(Saved data entries)
= Beginning of Section =
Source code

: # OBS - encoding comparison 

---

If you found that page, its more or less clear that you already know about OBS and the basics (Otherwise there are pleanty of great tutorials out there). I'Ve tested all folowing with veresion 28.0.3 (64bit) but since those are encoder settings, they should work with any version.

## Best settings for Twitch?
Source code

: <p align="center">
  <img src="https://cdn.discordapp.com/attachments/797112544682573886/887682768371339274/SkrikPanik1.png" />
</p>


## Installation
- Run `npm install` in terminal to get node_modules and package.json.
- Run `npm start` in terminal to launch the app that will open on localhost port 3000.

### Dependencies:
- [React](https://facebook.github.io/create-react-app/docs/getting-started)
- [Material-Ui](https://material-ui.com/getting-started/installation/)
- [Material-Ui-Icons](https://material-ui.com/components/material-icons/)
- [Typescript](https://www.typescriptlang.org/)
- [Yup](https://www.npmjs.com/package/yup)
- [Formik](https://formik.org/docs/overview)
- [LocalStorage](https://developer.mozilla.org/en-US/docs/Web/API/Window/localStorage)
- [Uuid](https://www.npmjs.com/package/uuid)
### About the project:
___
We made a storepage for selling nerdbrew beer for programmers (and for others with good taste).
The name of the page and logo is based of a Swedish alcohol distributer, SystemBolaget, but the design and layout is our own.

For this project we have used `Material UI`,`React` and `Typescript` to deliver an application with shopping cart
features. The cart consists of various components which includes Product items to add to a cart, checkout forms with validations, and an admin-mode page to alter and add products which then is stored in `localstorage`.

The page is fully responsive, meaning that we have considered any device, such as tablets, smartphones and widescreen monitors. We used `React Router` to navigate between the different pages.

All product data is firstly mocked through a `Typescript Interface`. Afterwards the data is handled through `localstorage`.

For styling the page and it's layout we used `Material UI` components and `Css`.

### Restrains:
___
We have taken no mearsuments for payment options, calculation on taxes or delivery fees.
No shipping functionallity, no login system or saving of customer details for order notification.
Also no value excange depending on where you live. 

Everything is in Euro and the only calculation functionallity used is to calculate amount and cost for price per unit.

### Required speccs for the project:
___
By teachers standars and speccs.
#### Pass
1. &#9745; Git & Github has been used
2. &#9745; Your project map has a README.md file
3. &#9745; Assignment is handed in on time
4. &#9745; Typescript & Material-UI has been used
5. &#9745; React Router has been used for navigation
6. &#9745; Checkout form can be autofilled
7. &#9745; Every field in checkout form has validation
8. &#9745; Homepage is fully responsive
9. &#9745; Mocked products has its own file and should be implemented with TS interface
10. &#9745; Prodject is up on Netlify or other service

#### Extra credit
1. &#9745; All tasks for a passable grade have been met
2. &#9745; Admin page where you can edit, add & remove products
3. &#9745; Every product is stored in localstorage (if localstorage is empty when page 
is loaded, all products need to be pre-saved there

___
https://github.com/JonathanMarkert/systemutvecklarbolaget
= End of Section =
*Your task:*
Word for word, restate each of the records above.

*Reply to the exercise:*
Source code

: # OBS - encoding comparison 

---

If you found that page, its more or less clear that you already know about OBS and the basics (Otherwise there are pleanty of great tutorials out there). I'Ve tested all folowing with veresion 28.0.3 (64bit) but since those are encoder settings, they should work with any version.

## Best settings for Twitch?
Source code

: <p align="center">
  <img src="https://cdn.discordapp.com/attachments/797112544682573886/887682768371339274/SkrikPanik1.png" />
</p>


## Installation
- Run `npm install` in terminal to get node_modules and package.json.
- Run `npm start` in terminal to launch the app that will open on localhost port 3000.

### Dependencies:
- [React](https://facebook.github.io/create-react-app/docs/getting-started)
- [Material-Ui](https://material-ui.com/getting-started/installation/)
- [Material-Ui-Icons](https://material-ui.com/components/material-icons/)
- [Typescript](https://www.typescriptlang.org/)
- [Yup](https://www.npmjs.com/package/yup)
- [Formik](https://formik.org/docs/overview)
- [LocalStorage](https://developer.mozilla.org/en-US/docs/Web/API/Window/localStorage)
- [Uuid](https://www.npmjs.com/package/uuid)
### About the project:
___
We made a storepage for selling nerdbrew beer for programmers (and for others with good taste).
The name of the page and logo is based of a Swedish alcohol distributer, SystemBolaget, but the design and layout is our own.

For this project we have used `Material UI`,`React` and `Typescript` to deliver an application with shopping cart
features. The cart consists of various components which includes Product items to add to a cart, checkout forms with validations, and an admin-mode page to alter and add products which then is stored in `localstorage`.

The page is fully responsive, meaning that we have considered any device, such as tablets, smartphones and widescreen monitors. We used `React Router` to navigate between the different pages.

All product data is firstly mocked through a `Typescript Interface`. Afterwards the data is handled through `localstorage`.

For styling the page and it's layout we used `Material UI` components and `Css`.

### Restrains:
___
We have taken no mearsuments for payment options, calculation on taxes or delivery fees.
No shipping functionallity, no login system or saving of customer details for order notification.
Also no value excange depending on where you live. 

Everything is in Euro and the only calculation functionallity used is to calculate amount and cost for price per unit.

### Required speccs for the project:
___
By teachers standars and speccs.
#### Pass
1. &#9745; Git & Github has been used
2. &#9745; Your project map has a README.md file
3. &#9745; Assignment is handed in on time
4. &#9745; Typescript & Material-UI has been used
5. &#9745; React Router has been used for navigation
6. &#9745; Checkout form can be autofilled
7. &#9745; Every field in checkout form has validation
8. &#9745; Homepage is fully responsive
9. &#9745; Mocked products has its own file and should be implemented with TS interface
10. &#9745; Prodject is up on Netlify or other service

#### Extra credit
1. &#9745; All tasks for a passable grade have been met
2. &#9745; Admin page where you can edit, add & remove products
3. &#9745; Every product is stored in localstorage (if localstorage is empty when page 
is loaded, all products need to be pre-saved there

___
https://github.com/JonathanMarkert/systemutvecklarbolaget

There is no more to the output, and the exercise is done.